_Exercise requirements_
Filter the data for lines with the word "mathcal", then copy every line so identified.

_Data supplied_
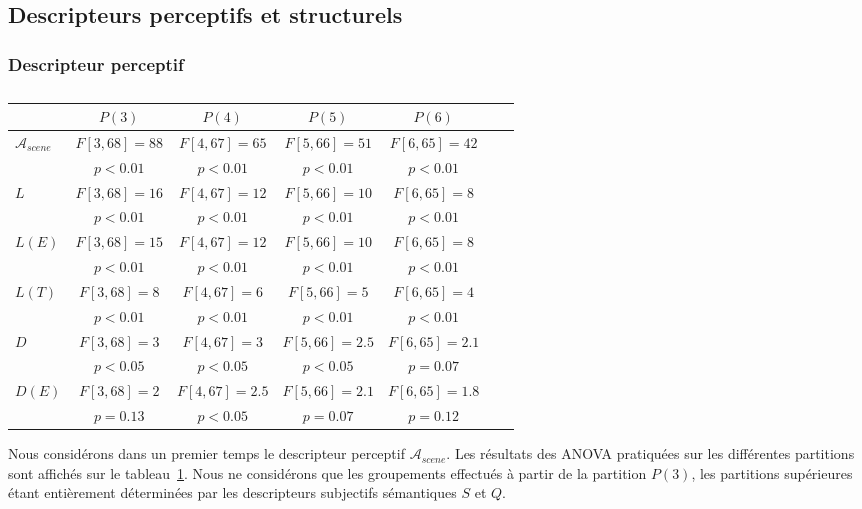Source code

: \subsection{Descripteurs perceptifs et structurels}

\subsubsection{Descripteur perceptif}

\begin{table}[t]
\centering
\begin{tabular}{lcccccc}
                      & $P(3)$       & $P(4)$        & $P(5)$        & $P(6)$  \\
\hline
$\mathcal{A}_{scene}$ & $F[3,68]=88$ & $F[4,67]=65$  & $F[5,66]=51$  & $F[6,65]=42$  \\
                      & $p<0.01$     & $p<0.01$      & $p<0.01$      & $p<0.01$   \\
$L$                   & $F[3,68]=16$ & $F[4,67]=12$  & $F[5,66]=10$  & $F[6,65]=8$  \\
                      & $p<0.01$     & $p<0.01$      & $p<0.01$      & $p<0.01$   \\
$L(E)$                & $F[3,68]=15$ & $F[4,67]=12$  & $F[5,66]=10$  & $F[6,65]=8$  \\
                      & $p<0.01$     & $p<0.01$      & $p<0.01$      & $p<0.01$   \\
$L(T)$                & $F[3,68]=8$  & $F[4,67]=6$   & $F[5,66]=5$   & $F[6,65]=4$   \\
                      & $p<0.01$     & $p<0.01$      & $p<0.01$      & $p<0.01$   \\
$D$                   & $F[3,68]=3$  & $F[4,67]=3$   & $F[5,66]=2.5$ & $F[6,65]=2.1$  \\
                      & $p<0.05$     & $p<0.05$      & $p<0.05$      & $p=0.07$   \\
$D(E)$                & $F[3,68]=2$  & $F[4,67]=2.5$ & $F[5,66]=2.1$ & $F[6,65]=1.8$  \\
                      & $p=0.13$     & $p<0.05$      & $p=0.07$      & $p=0.12$   \\
\hline
\end{tabular}
\vspace{0.5mm}
\caption{}
\label{tab:ANOVAhac}
\end{table}

Nous considérons dans un premier temps le descripteur perceptif $\mathcal{A}_{scene}$. Les résultats des ANOVA pratiquées sur les différentes partitions sont affichés sur le tableau~\ref{tab:ANOVAhac}. Nous ne considérons que les groupements effectués à partir de la partition $P(3)$, les partitions supérieures étant entièrement déterminées par les descripteurs subjectifs sémantiques $S$ et $Q$.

_Answer section_
$\mathcal{A}_{scene}$ & $F[3,68]=88$ & $F[4,67]=65$  & $F[5,66]=51$  & $F[6,65]=42$  \\
Nous considérons dans un premier temps le descripteur perceptif $\mathcal{A}_{scene}$. Les résultats des ANOVA pratiquées sur les différentes partitions sont affichés sur le tableau~\ref{tab:ANOVAhac}. Nous ne considérons que les groupements effectués à partir de la partition $P(3)$, les partitions supérieures étant entièrement déterminées par les descripteurs subjectifs sémantiques $S$ et $Q$.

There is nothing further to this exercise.